Sony has found itself on the sharp end of a £250,000 fine from the Information Commissioner's Office as a result of its investigation into the breach of the PlayStation Network service in April 2011.
The attack resulted in personal data of millions of PSN users
being downloaded without their authorisation, including passwords, names, email and physical addresses. While the company initially denied that credit card details were included in the breach
, this was proven false when hackers released a database of some 2.2 million credit card details belonging to PSN members.

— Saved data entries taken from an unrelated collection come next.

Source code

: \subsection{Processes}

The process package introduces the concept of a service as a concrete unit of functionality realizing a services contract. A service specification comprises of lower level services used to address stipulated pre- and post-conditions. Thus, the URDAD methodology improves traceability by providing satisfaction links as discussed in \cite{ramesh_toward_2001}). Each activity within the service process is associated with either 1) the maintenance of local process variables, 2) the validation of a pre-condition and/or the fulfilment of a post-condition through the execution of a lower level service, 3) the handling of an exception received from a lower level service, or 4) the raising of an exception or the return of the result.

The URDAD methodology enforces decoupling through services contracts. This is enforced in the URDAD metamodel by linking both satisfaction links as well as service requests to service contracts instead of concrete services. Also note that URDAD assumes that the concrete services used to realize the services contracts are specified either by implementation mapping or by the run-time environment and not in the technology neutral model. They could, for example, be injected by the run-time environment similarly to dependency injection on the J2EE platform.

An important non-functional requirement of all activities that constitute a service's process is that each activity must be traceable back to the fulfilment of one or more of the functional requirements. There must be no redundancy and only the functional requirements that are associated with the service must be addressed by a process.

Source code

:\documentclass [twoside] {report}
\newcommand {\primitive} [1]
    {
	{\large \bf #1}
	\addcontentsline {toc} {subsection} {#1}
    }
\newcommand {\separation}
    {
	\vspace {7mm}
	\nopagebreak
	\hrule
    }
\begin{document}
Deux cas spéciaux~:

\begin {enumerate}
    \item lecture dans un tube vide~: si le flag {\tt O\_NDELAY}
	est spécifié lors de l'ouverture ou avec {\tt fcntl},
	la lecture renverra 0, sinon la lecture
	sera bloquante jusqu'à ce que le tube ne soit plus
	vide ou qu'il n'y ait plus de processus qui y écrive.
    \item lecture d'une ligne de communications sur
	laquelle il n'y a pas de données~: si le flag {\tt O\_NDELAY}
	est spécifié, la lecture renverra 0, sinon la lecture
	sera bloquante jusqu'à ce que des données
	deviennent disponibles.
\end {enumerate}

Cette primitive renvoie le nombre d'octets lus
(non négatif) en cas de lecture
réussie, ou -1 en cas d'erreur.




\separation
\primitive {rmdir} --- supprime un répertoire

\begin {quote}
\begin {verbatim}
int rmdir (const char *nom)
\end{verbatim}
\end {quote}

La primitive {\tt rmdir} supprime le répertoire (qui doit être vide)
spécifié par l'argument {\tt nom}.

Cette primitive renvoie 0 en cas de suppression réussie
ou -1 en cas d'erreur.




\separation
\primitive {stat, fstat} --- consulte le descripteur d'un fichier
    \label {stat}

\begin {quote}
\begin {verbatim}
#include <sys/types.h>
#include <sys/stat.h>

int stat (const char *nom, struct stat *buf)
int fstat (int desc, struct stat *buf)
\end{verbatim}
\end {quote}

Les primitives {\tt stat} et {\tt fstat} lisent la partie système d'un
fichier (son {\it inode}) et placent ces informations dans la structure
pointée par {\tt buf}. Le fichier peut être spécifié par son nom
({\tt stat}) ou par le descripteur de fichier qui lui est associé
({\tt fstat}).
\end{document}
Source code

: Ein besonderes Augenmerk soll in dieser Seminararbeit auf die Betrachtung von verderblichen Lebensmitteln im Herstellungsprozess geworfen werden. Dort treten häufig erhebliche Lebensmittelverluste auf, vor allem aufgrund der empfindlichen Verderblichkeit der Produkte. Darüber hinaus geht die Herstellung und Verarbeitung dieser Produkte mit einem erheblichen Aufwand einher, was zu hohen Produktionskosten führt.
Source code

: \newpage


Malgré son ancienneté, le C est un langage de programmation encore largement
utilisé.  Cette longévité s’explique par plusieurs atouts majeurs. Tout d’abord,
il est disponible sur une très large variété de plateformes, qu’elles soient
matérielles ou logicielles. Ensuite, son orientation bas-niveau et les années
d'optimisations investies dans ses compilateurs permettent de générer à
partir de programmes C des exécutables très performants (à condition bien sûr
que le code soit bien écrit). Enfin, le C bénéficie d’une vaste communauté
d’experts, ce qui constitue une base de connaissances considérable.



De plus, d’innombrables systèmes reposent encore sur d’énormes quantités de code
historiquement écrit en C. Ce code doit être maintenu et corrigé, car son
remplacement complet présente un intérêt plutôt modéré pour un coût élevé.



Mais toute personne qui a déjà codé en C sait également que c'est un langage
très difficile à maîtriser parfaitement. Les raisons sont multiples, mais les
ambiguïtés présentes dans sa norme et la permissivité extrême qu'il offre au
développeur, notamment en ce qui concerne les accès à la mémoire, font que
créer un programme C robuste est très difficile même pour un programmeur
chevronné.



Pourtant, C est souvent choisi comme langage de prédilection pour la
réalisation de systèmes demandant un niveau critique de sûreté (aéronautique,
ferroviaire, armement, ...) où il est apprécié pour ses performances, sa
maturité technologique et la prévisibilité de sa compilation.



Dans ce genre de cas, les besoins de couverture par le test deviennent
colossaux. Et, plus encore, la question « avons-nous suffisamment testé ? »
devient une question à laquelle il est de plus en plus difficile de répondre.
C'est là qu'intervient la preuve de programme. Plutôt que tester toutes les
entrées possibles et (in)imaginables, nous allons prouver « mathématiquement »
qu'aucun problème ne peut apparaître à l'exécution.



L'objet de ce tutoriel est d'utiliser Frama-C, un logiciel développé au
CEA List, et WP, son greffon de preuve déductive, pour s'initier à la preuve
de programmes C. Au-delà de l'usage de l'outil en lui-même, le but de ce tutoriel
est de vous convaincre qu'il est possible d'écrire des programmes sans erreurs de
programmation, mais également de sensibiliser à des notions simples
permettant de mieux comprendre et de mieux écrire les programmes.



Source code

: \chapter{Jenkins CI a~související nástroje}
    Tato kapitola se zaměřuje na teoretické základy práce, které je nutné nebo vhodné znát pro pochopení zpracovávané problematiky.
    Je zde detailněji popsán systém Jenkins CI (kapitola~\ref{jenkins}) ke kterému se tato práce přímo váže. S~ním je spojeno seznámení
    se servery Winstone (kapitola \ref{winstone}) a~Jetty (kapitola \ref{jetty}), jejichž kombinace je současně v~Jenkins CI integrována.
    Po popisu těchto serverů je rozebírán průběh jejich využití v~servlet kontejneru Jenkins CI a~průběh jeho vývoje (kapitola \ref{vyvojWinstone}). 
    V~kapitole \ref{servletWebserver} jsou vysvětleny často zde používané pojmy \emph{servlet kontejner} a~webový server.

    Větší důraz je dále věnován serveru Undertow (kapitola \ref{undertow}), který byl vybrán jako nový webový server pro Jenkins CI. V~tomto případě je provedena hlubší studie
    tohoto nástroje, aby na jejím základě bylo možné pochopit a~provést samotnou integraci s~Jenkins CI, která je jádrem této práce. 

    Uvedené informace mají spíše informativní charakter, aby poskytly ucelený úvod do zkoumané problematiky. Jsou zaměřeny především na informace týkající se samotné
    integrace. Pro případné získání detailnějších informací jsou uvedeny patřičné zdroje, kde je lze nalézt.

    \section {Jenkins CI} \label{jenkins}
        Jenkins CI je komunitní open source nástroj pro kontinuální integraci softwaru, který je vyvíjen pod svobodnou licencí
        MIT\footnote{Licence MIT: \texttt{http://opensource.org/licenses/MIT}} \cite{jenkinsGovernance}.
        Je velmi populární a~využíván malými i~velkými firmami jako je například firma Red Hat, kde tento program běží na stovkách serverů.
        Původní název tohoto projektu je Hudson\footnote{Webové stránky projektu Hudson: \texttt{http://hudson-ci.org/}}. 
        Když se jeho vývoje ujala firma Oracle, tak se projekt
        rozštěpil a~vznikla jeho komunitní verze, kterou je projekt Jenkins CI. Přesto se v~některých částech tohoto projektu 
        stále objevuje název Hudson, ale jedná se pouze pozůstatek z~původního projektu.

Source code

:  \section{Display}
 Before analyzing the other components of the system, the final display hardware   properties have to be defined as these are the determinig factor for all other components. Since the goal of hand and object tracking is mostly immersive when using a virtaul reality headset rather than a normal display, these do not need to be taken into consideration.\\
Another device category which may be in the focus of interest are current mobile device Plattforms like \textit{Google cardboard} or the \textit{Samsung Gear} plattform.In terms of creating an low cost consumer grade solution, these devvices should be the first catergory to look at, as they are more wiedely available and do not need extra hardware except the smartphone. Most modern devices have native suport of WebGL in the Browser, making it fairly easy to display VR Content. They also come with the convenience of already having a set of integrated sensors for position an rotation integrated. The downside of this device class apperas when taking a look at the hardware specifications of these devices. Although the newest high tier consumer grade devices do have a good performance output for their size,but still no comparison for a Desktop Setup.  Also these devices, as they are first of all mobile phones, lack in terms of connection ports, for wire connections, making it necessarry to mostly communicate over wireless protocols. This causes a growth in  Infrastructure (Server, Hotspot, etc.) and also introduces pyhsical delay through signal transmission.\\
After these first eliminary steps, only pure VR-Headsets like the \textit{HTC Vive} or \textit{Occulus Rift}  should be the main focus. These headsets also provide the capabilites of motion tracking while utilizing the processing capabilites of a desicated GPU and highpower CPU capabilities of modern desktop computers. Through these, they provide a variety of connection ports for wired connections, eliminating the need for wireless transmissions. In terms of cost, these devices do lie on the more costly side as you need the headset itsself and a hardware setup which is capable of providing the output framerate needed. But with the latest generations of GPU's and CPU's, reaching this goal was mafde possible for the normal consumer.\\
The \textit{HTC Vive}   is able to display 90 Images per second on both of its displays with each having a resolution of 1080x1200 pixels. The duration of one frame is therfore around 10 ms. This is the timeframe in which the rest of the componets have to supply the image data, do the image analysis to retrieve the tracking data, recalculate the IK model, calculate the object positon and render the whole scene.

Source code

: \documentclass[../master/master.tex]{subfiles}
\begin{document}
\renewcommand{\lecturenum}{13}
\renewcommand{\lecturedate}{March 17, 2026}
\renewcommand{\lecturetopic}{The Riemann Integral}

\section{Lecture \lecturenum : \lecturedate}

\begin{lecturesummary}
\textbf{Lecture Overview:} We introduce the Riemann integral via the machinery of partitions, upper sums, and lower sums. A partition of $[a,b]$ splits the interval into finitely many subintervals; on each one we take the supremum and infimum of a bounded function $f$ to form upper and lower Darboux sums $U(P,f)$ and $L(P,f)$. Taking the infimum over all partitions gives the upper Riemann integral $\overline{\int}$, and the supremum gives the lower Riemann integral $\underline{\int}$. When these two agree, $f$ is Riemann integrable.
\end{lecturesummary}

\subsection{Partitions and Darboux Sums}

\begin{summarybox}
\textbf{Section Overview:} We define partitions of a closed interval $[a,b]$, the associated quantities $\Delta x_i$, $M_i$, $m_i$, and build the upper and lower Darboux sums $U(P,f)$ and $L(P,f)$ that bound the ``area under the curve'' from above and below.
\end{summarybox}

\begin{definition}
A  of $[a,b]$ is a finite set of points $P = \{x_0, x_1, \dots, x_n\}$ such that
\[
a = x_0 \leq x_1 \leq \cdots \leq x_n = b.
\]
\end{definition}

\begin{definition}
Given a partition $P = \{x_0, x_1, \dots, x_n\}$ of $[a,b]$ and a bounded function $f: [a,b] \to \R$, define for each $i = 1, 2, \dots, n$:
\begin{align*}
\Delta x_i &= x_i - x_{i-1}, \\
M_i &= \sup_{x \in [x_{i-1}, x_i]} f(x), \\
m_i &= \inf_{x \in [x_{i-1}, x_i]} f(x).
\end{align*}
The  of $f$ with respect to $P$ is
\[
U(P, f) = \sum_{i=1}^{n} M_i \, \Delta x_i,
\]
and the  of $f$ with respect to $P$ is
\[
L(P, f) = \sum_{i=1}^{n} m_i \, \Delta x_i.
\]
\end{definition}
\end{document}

While Sony initially played down the severity of the attack, claiming at the time that 'all of the data was protected, and access was restricted both physically and through the perimeter and security of the network
,' details released by the attackers showed major failings in the company's approach to network security - failings that were only addressed following prolonged downtime for the PSN service
A long-running investigation, carried out by ICO on behalf of UK consumers affected by the breach, has now concluded that Sony was culpable as a result of not keeping its network up to date and by not using best-practice procedures - such as only storing non-reversible hashes instead of plain-text passwords - for personal data storage. As a result it has handed down a £250,000 fine - half the maximum fine permissible under the legislation used.
'If you are responsible for so many payment card details and log-in details, then keeping that personal data secure has to be your priority,
' deputy commissioner and director of data protection at ICO David Smith explained in a statement on the ruling. 'In this case that just didn’t happen, and when the database was targeted – albeit in a determined criminal attack – the security measures in place were simply not good enough. There’s no disguising that this is a business that should have known better. It is a company that trades on its technical expertise, and there’s no doubt in my mind that they had access to both the technical knowledge and the resources to keep this information safe.
'The penalty we’ve issued today is clearly substantial, but we make no apologies for that. The case is one of the most serious ever reported to us. It directly affected a huge number of consumers, and at the very least put them at risk of identity theft. If there’s any bright side to this it’s that a PR Week poll shortly after the breach found the case had left 77 per cent of consumers more cautious about giving their personal details to other websites. Companies certainly need to get their act together but we all need to be careful about who we disclose our personal information to,
' Smith concluded.
Sony has indicated its displeasure with the ruling, and indicated that it intends to appeal against the fine.